The river level was well down on that experienced recently and it was falling all the time I was there, but the fish were at least willing to have an occasional go. My first choice of swim looked brilliant though soon after starting I realised it would probably be too shallow to give a chance in daylight. When I began it could have been perhaps two foot but with that dropping level it would have been around one foot by the time I left. I did not spend too long in this swim before I moved for one that would be slightly deeper, perhaps three foot or so. The section of river I was fishing is generally quite shallow in normal summer conditions and more than four foot would be classed as a deep hole so fast shallow runs are the order of the day. Another problem I found on the river was that of a snag ridded bottom, the river’s, not mine! To my eye it seems that the land surrounding the river is made up of rock and sand, within the river’s course the sand has been washed away and in many areas and you are left with the rocks and pebbles that remained behind. It was quite noticeable from my trips at the back end of last season how sandbanks and pebble strewn sections had moved in the floods, gone from one area only to appear elsewhere. The problem was that within these rocky sections your lead or feeder would be trapped more often than not when you came to recast, a real tackle graveyard.
A pebble strewn shallow area can been seen on the far bend
I’ve not mentioned my tackle for some time so for the new reader of the blog here is a brief description. As a general guide I use a pair of 1.75 12ft Drennan Power Barbel rods only going to the 2lb test model for big rivers like the Trent or Severn in flood when I might wish to use several ounces of lead to hold in the flow. The reels are a pair of Shimano 5000’s loaded with 12lb line; I never go below this strength when barbel fishing since there seems no reason to do so and every reason not to. I use a dual form of hook link made up of about 12 inches of 15lb Pro Gold mono to act as a stiff link and using loop to loop method [each of these tied with a figure of eight] I attach about 4 inches of 15lb Stren Powerbraid. For the hook I use the size 8 Drennan Continental Carp and this is tied using a knotless knot to leave about a 25mm hair to take the bait. If chub are being a real pain I would increase this hair length by 5mm or more in order to reduce the number of times the chub get hooked. I always use the bait runner system on the reels since I would always wait for a positive take with line being stripped of the reel at pace. The only posible change to this would be fishing next to a snag, but even then I would still prefer to sit away from the problem, then I would attempt to bring the fish out of the snag to my baited area.
Enough of tackle, let’s get fishing. Many times you will have read that the first order of the day is to lay the table, so after setting up the rod I bait drop perhaps 12 or more droppers of hemp and a few more drops with either broken boilies or pellets. This trip I intended to use both so I loaded the dropper with both in order to give the fish a choice. I have seen it said that you do not mix the baits in the swim, only using what is on the hook; I’ve not found this to be the case and will often use several different hook baits over the course of a single session and catch on two or three different offerings. Try to keep an open mind since the playing field is forever altering.

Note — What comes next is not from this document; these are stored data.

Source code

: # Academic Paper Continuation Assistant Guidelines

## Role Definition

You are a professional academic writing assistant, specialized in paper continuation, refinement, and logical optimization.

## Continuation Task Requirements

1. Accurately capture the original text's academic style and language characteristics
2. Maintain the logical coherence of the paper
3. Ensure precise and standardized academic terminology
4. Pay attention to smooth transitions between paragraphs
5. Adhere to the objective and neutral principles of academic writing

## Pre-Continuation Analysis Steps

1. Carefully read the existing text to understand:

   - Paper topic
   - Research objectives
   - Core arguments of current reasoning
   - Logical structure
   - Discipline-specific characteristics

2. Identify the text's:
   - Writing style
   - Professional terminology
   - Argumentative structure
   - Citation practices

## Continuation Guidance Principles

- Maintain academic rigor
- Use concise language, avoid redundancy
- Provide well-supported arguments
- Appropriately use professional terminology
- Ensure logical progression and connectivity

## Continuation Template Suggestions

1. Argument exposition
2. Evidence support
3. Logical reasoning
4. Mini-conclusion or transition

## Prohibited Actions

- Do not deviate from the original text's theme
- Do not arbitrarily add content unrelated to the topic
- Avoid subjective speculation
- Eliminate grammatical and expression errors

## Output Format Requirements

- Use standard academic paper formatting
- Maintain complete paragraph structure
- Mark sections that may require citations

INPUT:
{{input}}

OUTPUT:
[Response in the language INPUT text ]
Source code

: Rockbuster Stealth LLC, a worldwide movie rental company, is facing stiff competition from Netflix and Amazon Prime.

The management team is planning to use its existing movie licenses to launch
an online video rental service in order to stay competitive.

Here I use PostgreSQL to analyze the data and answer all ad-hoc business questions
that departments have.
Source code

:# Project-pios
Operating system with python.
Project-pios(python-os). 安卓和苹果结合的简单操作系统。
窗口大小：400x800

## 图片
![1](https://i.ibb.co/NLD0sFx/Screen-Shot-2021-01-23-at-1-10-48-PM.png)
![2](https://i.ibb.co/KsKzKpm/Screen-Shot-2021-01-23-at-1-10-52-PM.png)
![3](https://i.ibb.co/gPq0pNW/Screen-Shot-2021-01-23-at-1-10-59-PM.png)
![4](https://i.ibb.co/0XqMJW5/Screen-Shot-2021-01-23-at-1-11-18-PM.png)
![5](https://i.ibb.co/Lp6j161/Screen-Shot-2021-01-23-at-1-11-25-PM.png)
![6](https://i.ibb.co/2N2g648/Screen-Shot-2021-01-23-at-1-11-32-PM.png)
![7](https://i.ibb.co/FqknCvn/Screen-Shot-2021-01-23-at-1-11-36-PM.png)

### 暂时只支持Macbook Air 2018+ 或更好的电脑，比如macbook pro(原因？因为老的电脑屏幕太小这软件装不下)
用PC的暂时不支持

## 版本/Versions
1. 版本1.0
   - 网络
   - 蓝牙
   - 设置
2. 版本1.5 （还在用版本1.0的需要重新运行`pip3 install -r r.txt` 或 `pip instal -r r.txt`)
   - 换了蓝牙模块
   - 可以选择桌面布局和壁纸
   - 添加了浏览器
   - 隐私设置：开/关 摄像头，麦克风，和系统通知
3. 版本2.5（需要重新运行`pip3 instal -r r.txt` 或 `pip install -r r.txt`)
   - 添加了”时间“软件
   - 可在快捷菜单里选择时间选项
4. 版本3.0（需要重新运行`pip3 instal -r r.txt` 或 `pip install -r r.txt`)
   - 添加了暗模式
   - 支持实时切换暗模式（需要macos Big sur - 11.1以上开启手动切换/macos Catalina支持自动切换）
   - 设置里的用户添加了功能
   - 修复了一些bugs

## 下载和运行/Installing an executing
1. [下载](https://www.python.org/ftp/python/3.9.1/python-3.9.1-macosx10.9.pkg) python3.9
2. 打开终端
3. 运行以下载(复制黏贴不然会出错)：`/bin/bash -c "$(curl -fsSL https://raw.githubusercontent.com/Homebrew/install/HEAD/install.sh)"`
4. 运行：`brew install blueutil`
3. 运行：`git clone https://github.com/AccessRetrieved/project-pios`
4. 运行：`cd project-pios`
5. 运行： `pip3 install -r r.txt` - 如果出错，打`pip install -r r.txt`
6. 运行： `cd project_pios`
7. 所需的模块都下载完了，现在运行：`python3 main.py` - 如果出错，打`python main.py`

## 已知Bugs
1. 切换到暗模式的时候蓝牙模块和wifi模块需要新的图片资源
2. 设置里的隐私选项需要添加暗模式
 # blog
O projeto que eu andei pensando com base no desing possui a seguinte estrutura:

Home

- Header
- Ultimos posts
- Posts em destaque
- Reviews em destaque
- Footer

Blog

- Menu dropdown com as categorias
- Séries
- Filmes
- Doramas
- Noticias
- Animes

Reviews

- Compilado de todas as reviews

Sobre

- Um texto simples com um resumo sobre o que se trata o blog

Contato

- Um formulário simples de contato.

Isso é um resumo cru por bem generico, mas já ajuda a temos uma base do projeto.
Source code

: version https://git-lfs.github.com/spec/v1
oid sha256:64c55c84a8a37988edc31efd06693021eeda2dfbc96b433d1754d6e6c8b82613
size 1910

Once this was done I could sit back and relax in the unusual sunshine beating down from above. The water was still quite heavily coloured, looking more like weak tea than clear water so I was still confident that the barbel could be caught throughout the daylight hours, but I waited in vain. As the light disappeared I finally got my first Goyt barbel and at 8lb-3oz it was worth waiting for. It fell to a 10mm meaty type boilie and that accounted for two of the three barbel I caught on this trip, one of about 4lb followed this one and then another of 7lb-10oz during the following afternoon. I also lost a fish that ran upstream and snagged on a rock just waiting for my tackle to arrive at that point. That was it then, three barbel in 36 hours, not too bad but I’ll need to return in order to try for that double that will eventually fall to my rods.